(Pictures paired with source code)
^^^^
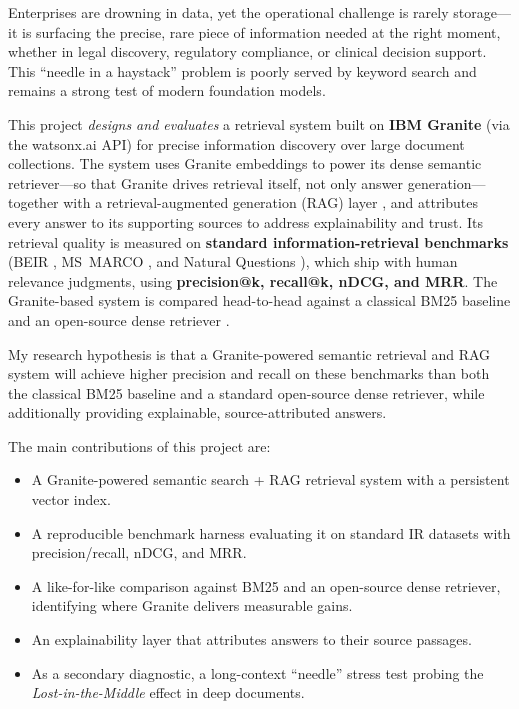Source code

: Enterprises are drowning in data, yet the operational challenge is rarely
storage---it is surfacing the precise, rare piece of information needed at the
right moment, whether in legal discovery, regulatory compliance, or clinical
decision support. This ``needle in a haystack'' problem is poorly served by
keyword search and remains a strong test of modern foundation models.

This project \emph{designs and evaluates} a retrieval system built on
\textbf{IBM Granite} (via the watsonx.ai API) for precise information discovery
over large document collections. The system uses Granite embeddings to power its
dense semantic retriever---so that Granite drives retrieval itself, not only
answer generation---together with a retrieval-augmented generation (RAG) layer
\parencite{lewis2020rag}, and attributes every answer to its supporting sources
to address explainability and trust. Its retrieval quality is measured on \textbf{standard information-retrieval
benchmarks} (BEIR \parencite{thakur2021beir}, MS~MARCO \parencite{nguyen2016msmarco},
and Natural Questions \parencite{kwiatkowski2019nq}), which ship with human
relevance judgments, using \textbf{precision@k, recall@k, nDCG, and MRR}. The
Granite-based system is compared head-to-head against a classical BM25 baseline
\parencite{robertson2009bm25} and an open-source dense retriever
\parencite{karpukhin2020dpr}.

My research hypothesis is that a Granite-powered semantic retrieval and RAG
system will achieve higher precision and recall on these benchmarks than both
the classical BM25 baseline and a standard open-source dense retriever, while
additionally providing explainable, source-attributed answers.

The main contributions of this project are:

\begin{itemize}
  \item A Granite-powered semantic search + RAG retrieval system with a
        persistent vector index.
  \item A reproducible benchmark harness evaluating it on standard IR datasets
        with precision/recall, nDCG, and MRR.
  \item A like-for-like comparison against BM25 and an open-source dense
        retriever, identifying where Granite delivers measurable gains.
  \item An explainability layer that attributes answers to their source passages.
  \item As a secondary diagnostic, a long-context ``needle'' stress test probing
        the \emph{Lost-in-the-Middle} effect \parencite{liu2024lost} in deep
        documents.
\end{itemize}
^^^^
Exercise aim
For each line above that includes "textbf", copy the line.

Your solution
\textbf{IBM Granite} (via the watsonx.ai API) for precise information discovery
to address explainability and trust. Its retrieval quality is measured on \textbf{standard information-retrieval
relevance judgments, using \textbf{precision@k, recall@k, nDCG, and MRR}. The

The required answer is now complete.